Suppose that we have a finite automaton $A$(deterministic or not) and $L(A)$ the language that it accepts.It interest us to recognize the complement language $L'=(\Sigma^{*}-L(A))$.So,we reverse the states of A as followed:we make the accepting state non-accepting and the non-accepting,accepting,defining in that way a new automaton $B$.Does $B$ accepts the language $L'$,no matter which is the initial automaton $A$?If yes,prove it,else give a counter-example.

Hey! :o

What is the simplest language you can think of that is not empty?

Then, what is the simplest complement language that you can think of, which is also not empty?

Does it fit?
 
I like Serena said:
Hey! :o

What is the simplest language you can think of that is not empty?

Then, what is the simplest complement language that you can think of, which is also not empty?

Does it fit?

I don't really know..Could you give me a hint? :o
 
evinda said:
I don't really know..Could you give me a hint? :o

Hmm, the simplest language defined by a finite automaton that is not empty...

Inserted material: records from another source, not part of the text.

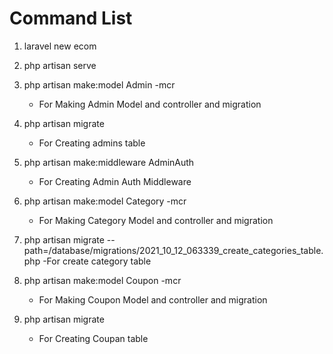 # Command List

1. laravel new ecom

2. php artisan serve

3. php artisan make:model Admin -mcr
    - For Making Admin Model and controller and migration
4. php artisan migrate
    - For Creating admins table
5. php artisan make:middleware AdminAuth
    - For Creating Admin Auth Middleware
6. php artisan make:model Category -mcr
    - For Making Category Model and controller and migration
7. php artisan migrate --path=/database/migrations/2021_10_12_063339_create_categories_table.php
   -For create category table
8. php artisan make:model Coupon -mcr
    - For Making Coupon Model and controller and migration
9. php artisan migrate
    - For Creating Coupan table
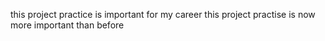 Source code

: this project practice is important for my career
this project practise is now more important than before
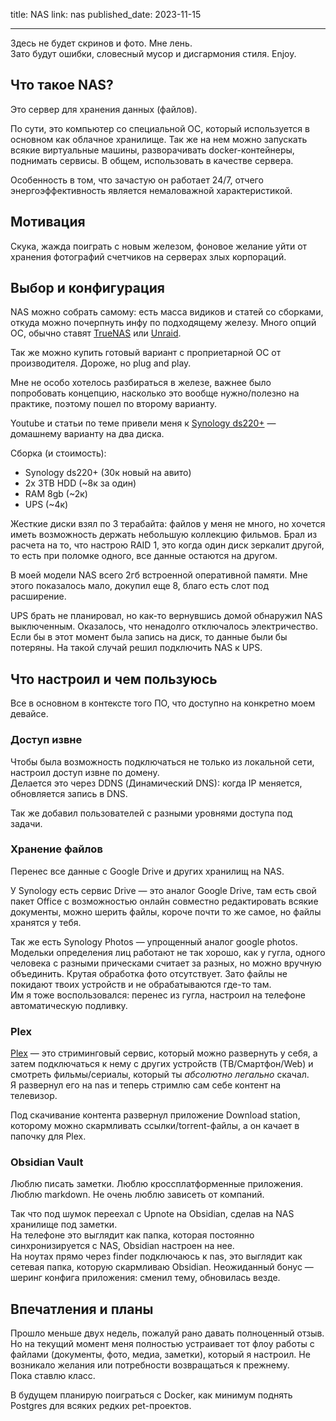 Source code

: title: NAS
link: nas
published_date: 2023-11-15
___

Здесь не будет скринов и фото. Мне лень.\
Зато будут ошибки, словесный мусор и дисгармония стиля. Enjoy.

## Что такое NAS?

Это сервер для хранения данных (файлов).

По сути, это компьютер со специальной ОС, который используется в основном как облачное хранилище. Так же на нем можно запускать всякие виртуальные машины, разворачивать docker-контейнеры, поднимать сервисы. В общем, использовать в качестве сервера.

Особенность в том, что зачастую он работает 24/7, отчего энергоэффективность является немаловажной характеристикой.

## Мотивация

Скука, жажда поиграть с новым железом, фоновое желание уйти от хранения фотографий счетчиков на серверах злых корпораций.

## Выбор и конфигурация

NAS можно собрать самому: есть масса видиков и статей со сборками, откуда можно почерпнуть инфу по подходящему железу. Много опций ОС, обычно ставят [TrueNAS](https://www.truenas.com/truenas-core/) или [Unraid](https://unraid.net/).

Так же можно купить готовый вариант с проприетарной ОС от производителя. Дороже, но plug and play.

Мне не особо хотелось разбираться в железе, важнее было попробовать концепцию, насколько это вообще нужно/полезно на практике, поэтому пошел по второму варианту.

Youtube и статьи по теме привели меня к [Synology ds220+](https://www.synology.com/ru-ru/products/DS220+) — домашнему варианту на два диска.

Сборка (и стоимость):
- Synology ds220+ (30к новый на авито)
- 2x 3TB HDD (~8к за один)
- RAM 8gb (~2к)
- UPS (~4к)

Жесткие диски взял по 3 терабайта: файлов у меня не много, но хочется иметь возможность держать небольшую коллекцию фильмов. Брал из расчета на то, что настрою RAID 1, это когда один диск зеркалит другой, то есть при поломке одного, все данные остаются на другом.

В моей модели NAS всего 2гб встроенной оперативной памяти. Мне этого показалось мало, докупил еще 8, благо есть слот под расширение.

UPS брать не планировал, но как-то вернувшись домой обнаружил NAS выключенным. Оказалось, что ненадолго отключалось электричество. Если бы в этот момент была запись на диск, то данные были бы потеряны. На такой случай решил подключить NAS к UPS.

## Что настроил и чем пользуюсь

Все в основном в контексте того ПО, что доступно на конкретно моем девайсе.

### Доступ извне

Чтобы была возможность подключаться не только из локальной сети, настроил доступ извне по домену.\
Делается это через DDNS (Динамический DNS): когда IP меняется, обновляется запись в DNS.

Так же добавил пользователей с разными уровнями доступа под задачи.

### Хранение файлов

Перенес все данные с Google Drive и других хранилищ на NAS.

У Synology есть сервис Drive — это аналог Google Drive, там есть свой пакет Office с возможностью онлайн совместно редактировать всякие документы, можно шерить файлы, короче почти то же самое, но файлы хранятся у тебя.

Так же есть Synology Photos — упрощенный аналог google photos. Модельки определения лиц работают не так хорошо, как у гугла, одного человека с разными прическами считает за разных, но можно вручную объединить. Крутая обработка фото отсутствует. Зато файлы не покидают твоих устройств и не обрабатываются где-то там. \
Им я тоже воспользовался: перенес из гугла, настроил на телефоне автоматическую подливку.

### Plex

[Plex](https://www.plex.tv/) — это стриминговый сервис, который можно развернуть у себя, а затем подключаться к нему с других устройств (ТВ/Смартфон/Web) и смотреть фильмы/сериалы, который ты _абсолютно легально_ скачал.\
Я развернул его на nas и теперь стримлю сам себе контент на телевизор.

Под скачивание контента развернул приложение Download station, которому можно скармливать ссылки/torrent-файлы, а он качает в папочку для Plex.

### Obsidian Vault

Люблю писать заметки. Люблю кроссплатформенные приложения. Люблю markdown. Не очень люблю зависеть от компаний.

Так что под шумок переехал с Upnote на Obsidian, сделав на NAS хранилище под заметки.\
На телефоне это выглядит как папка, которая постоянно синхронизируется с NAS, Obsidian настроен на нее.\
На ноутах прямо через finder подключаюсь к nas, это выглядит как сетевая папка, которую скармливаю Obsidian. Неожиданный бонус — шеринг конфига приложения: сменил тему, обновилась везде.

## Впечатления и планы

Прошло меньше двух недель, пожалуй рано давать полноценный отзыв. Но на текущий момент меня полностью устраивает тот флоу работы с файлами (документы, фото, медиа, заметки), который я настроил. Не возникало желания или потребности возвращаться к прежнему.\
Пока ставлю класс.

В будущем планирую поиграться с Docker, как минимум поднять Postgres для всяких редких pet-проектов.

... we need at least 1 input symbol, say $a$.
And we also need at least 1 state, say $S$.
And an initial state, which should be $S$ as well.
And at least 1 final state, which can be $S$ as well.
And at least 1 transition: say reading $a$ and making a transition from $S$ to $S$.

Which language does that generate?
 
I like Serena said:
... we need at least 1 input symbol, say $a$.
And we also need at least 1 state, say $S$.
And an initial state, which should be $S$ as well.
And at least 1 final state, which can be $S$ as well.
And at least 1 transition: say reading $a$ and making a transition from $S$ to $S$.
And what is the point? The statement in post #1 is true for this automaton.
 
Evgeny.Makarov said:
And what is the point? The statement in post #1 is true for this automaton.

Oh?
 
I like Serena said:
... we need at least 1 input symbol, say $a$.
If the alphabet $\Sigma$ consists of $a$ only, then the language accepted by this automaton is the whole $\Sigma^*$. The accepted language of the automaton where this only state is not accepting is empty, as expected.
 
Evgeny.Makarov said:
If the alphabet $\Sigma$ consists of $a$ only, then the language accepted by this automaton is the whole $\Sigma^*$. The accepted language of the automaton where this only state is not accepting is empty, as expected.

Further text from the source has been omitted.